#### TRY IT:
Report all lines of the records that contain "datasets".

=== THE RECORDS ===

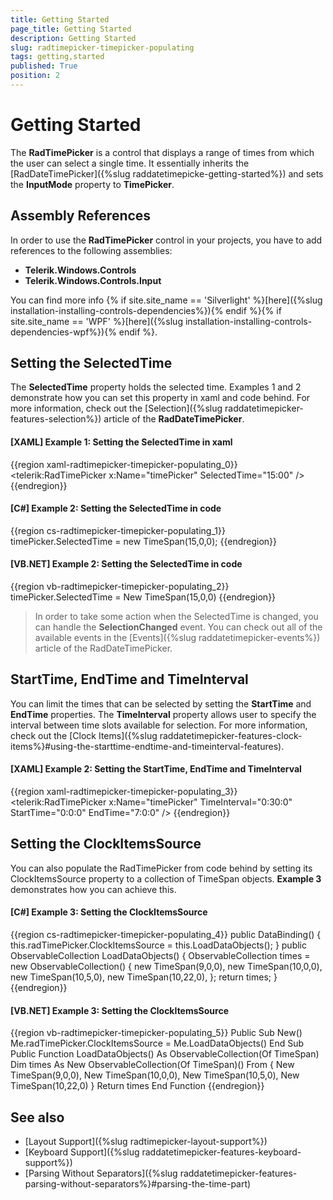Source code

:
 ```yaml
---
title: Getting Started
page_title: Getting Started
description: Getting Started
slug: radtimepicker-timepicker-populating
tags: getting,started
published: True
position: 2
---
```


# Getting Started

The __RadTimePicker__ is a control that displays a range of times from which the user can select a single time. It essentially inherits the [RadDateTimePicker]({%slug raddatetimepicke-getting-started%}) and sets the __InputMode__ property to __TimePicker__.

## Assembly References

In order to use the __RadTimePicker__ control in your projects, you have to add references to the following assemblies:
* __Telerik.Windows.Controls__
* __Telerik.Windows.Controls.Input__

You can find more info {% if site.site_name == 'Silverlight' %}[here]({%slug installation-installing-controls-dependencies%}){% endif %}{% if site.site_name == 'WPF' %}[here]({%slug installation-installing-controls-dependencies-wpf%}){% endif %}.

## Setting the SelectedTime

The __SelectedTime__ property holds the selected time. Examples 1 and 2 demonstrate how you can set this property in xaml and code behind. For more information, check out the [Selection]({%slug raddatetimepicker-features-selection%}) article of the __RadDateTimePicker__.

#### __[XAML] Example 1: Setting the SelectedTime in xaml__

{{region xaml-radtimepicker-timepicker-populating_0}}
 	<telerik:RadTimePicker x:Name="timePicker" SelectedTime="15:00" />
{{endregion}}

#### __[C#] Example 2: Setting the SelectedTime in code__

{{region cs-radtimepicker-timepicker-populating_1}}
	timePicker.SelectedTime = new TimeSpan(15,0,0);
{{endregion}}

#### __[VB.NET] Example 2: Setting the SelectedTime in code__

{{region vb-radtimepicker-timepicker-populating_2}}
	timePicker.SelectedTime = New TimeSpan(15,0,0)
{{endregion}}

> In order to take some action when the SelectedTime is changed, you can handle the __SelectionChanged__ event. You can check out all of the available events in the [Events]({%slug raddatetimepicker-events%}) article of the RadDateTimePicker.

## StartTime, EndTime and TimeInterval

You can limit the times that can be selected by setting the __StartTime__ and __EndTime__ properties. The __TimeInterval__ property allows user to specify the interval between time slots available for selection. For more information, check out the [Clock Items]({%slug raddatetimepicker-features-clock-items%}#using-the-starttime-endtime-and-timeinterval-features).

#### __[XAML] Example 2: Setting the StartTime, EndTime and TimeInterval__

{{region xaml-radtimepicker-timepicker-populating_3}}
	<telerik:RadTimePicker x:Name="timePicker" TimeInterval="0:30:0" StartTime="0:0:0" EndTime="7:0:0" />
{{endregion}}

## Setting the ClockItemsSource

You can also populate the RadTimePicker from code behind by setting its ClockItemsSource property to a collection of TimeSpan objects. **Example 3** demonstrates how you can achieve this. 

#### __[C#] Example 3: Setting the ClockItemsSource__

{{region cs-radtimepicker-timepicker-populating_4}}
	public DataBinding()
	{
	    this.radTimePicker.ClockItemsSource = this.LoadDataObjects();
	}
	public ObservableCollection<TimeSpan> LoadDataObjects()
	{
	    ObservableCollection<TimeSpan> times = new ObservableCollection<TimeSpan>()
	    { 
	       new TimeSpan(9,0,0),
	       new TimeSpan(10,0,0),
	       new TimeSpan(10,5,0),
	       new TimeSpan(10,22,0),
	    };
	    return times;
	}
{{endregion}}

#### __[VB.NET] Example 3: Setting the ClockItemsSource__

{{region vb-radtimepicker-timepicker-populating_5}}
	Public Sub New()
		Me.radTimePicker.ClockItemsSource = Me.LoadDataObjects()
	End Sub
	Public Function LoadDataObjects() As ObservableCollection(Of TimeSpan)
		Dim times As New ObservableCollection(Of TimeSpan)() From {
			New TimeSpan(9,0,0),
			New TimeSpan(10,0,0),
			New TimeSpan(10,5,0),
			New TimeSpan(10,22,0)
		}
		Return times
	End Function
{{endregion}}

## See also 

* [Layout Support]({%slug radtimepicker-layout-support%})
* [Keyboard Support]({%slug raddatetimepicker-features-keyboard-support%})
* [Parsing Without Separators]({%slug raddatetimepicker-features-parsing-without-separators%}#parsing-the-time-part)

===
=== THE RECORDS ===

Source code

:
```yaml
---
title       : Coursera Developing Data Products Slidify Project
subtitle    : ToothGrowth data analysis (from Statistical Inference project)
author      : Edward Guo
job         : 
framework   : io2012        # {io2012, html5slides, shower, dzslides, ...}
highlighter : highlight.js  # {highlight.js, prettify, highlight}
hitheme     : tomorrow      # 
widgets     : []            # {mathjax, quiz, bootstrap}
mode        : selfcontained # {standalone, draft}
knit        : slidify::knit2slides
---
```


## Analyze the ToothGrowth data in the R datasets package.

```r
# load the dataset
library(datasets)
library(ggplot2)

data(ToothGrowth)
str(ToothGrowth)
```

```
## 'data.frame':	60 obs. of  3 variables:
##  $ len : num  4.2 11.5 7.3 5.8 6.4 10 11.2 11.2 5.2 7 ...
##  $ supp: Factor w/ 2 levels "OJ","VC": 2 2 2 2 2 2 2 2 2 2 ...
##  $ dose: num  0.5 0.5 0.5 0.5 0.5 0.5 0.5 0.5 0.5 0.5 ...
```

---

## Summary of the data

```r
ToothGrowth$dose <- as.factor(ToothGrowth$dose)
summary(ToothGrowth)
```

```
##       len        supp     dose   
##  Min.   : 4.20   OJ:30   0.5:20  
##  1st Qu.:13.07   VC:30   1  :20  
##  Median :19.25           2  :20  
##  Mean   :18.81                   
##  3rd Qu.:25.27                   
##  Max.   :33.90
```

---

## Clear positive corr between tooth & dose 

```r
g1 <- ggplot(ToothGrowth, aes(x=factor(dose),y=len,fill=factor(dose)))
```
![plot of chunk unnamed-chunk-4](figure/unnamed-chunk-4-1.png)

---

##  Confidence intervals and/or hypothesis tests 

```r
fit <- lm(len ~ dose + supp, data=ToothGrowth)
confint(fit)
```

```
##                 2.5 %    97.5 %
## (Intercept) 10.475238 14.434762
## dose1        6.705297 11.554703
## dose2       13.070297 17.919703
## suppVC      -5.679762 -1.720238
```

===

#### SOLUTION TO THE EXERCISE:
## Analyze the ToothGrowth data in the R datasets package.
library(datasets)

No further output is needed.